Mentre sento il gelo avvolgere la notte di San Lorenzo guardo istintivamente più avanti, dove sostavano le pattuglie: notte anche lì.
Il conducente se ne accorge e la ragazza dietro si sveglia e si gira, lasciando una traccia rossastra sul rivestimento del sedile.
Lui mi chiede il prezzo del pedaggio, perché il mancato inserimento del biglietto non consente la visualizzazione sul display.
Apre il borsone al suo fianco e, senza neppure guardare, estrae una banconota a caso e me la porge. Faccio in tempo a scorgerne molte altre, mentre gli passo il resto.
La ragazza, quasi con sofferenza, si solleva mettendosi seduta. Lui la guarda preoccupato e poi si rivolge a me.
“Questa macchina è rubata, prendi la targa. Ci serviva per spacciare roba al porto perché dobbiamo dei soldi a certa gente. Non siamo armati ma c’era un posto di blocco e non potevo fermarmi: ci hanno sparato. Dillo tu alla polizia.”

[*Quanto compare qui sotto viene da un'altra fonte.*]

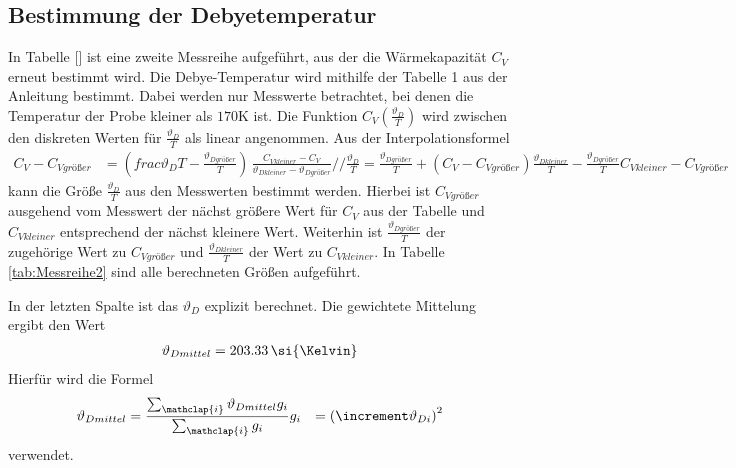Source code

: \subsection{Bestimmung der Debyetemperatur}
In Tabelle [] ist eine zweite Messreihe aufgeführt, aus der die Wärmekapazität $C_V$ erneut bestimmt wird.
Die Debye-Temperatur wird mithilfe der Tabelle 1 aus der Anleitung bestimmt.
Dabei werden nur Messwerte betrachtet, bei denen die Temperatur der Probe kleiner als $170 \si{\kelvin}$ ist.
Die Funktion $C_V(\frac{\vartheta_D}{T})$ wird zwischen den diskreten Werten für $\frac{\vartheta_D}{T}$ als linear angenommen.
Aus der Interpolationsformel
\begin{align}
C_V - C_{V größer} &= \left( frac{\vartheta_D}{T} - \frac{\vartheta_{D größer}}{T} \right) \, \frac{C_{V kleiner} - C_V}{\vartheta_{D kleiner}- \vartheta_{D größer}} //
\frac{\vartheta_D}{T} = \frac{\vartheta_{D größer}}{T} + \left( C_V - C_{V größer} \right) \frac{\vartheta_{D kleiner}}{T} - \frac{\vartheta_{D größer}}{T}{C_{V kleiner}- C_{V größer}}
\end{align}
kann die Größe $\frac{\vartheta_D}{T}$ aus den Messwerten bestimmt werden.
Hierbei ist $C_{V größer}$ ausgehend vom Messwert der nächst größere Wert für $C_V$ aus der Tabelle und $C_{V kleiner}$ entsprechend der
nächst kleinere Wert.
Weiterhin ist $\frac{\vartheta_{D größer}}{T}$ der zugehörige Wert zu $C_{V größer}$ und $\frac{\vartheta_{D kleiner}}{T}$ der Wert zu $C_{V kleiner}$.
In Tabelle \ref{tab:Messreihe2} sind alle berechneten Größen aufgeführt.

In der letzten Spalte ist das $\vartheta_D$ explizit berechnet.
Die gewichtete Mittelung ergibt den Wert
\begin{align}
  \vartheta_{D mittel} = 203.33 \, \si{\Kelvin}
\end{align}
Hierfür wird die Formel
\begin{align}
    \vartheta_{D mittel} &= \frac{\sum_{\mathclap{i}}  \vartheta_{D mittel} g_i}{\sum_{\mathclap{i}} g_i}
g_i &= \left( \increment \vartheta_{D i} \right) ^2
\end{align}
verwendet.
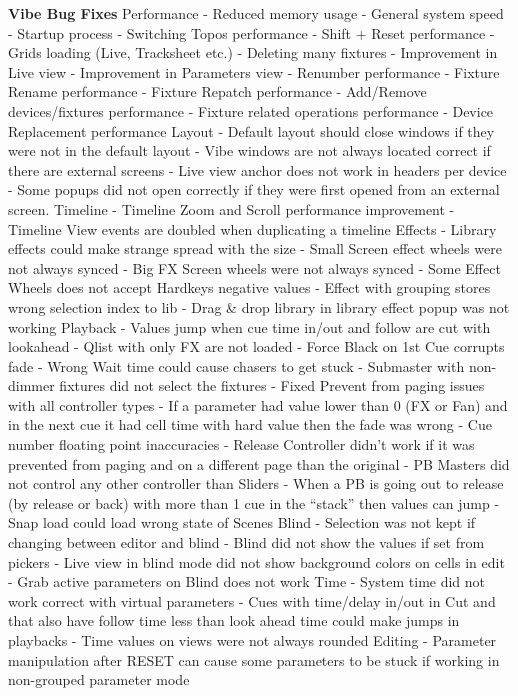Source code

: \documentclass[
]{article}
\begin{document}
\textbf{Vibe Bug Fixes}
Performance
- Reduced memory usage
- General system speed
- Startup process
- Switching Topos performance
- Shift + Reset performance
- Grids loading (Live, Tracksheet etc.)
- Deleting many fixtures
- Improvement in Live view
- Improvement in Parameters view
- Renumber performance
- Fixture Rename performance
- Fixture Repatch performance
- Add/Remove devices/fixtures performance
- Fixture related operations performance
- Device Replacement performance
Layout
- Default layout should close windows if they were not in the default layout
- Vibe windows are not always located correct if there are external screens
- Live view anchor does not work in headers per device
- Some popups did not open correctly if they were first opened from an external screen.
Timeline
- Timeline Zoom and Scroll performance improvement
- Timeline View events are doubled when duplicating a timeline
Effects
- Library effects could make strange spread with the size
- Small Screen effect wheels were not always synced
- Big FX Screen wheels were not always synced
- Some Effect Wheels does not accept Hardkeys negative values
- Effect with grouping stores wrong selection index to lib
- Drag \& drop library in library effect popup was not working
Playback
- Values jump when cue time in/out and follow are cut with lookahead
- Qlist with only FX are not loaded
- Force Black on 1st Cue corrupts fade
- Wrong Wait time could cause chasers to get stuck
- Submaster with non-dimmer fixtures did not select the fixtures
- Fixed Prevent from paging issues with all controller types
- If a parameter had value lower than 0 (FX or Fan) and in the next cue it had cell time with hard value then the fade was wrong
- Cue number floating point inaccuracies
- Release Controller didn't work if it was prevented from paging and on a different page than the original
- PB Masters did not control any other controller than Sliders
- When a PB is going out to release (by release or back) with more than 1 cue in the ``stack'' then values can jump
- Snap load could load wrong state of Scenes
Blind
- Selection was not kept if changing between editor and blind
- Blind did not show the values if set from pickers
- Live view in blind mode did not show background colors on cells in edit
- Grab active parameters on Blind does not work
Time
- System time did not work correct with virtual parameters
- Cues with time/delay in/out in Cut and that also have follow time less than look ahead time could make jumps in playbacks
- Time values on views were not always rounded
Editing
- Parameter manipulation after RESET can cause some parameters to be stuck if working in non-grouped parameter mode
\end{document}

Ingrana e parte, facendo ciondolare all’indietro la testa della ragazza.
Il gelo ora è sudore, misto al suo scappamento.
In lontananza si avvicinano i primi furgoni diretti ai mercati di Milano.
Forse dovrei avvisare qualcuno ma resto immobile a fissare il biglietto con le striature rosso sangue. C’è vita e morte su quel documento di viaggio, emesso da Genova est.
Mi piove addosso lo smarrimento più totale, insieme ad un insolito senso di gratificazione. Quel dramma diventa inaspettatamente un enorme regalo per me, l’insetto del casello.
Per la prima volta ho sentito la vostra strada viaggiare con la mia e le vostre vite fidarsi di me.
Potrei addirittura odiarvi di meno e quei due ragazzi, se non fossi così frastornato, sarei anche capace di ringraziarli.
Peccato che non abbia preso il numero di targa ma tanto la macchina era rubata.
E’ quasi l’alba. Ora una stella potrebbe anche cadere.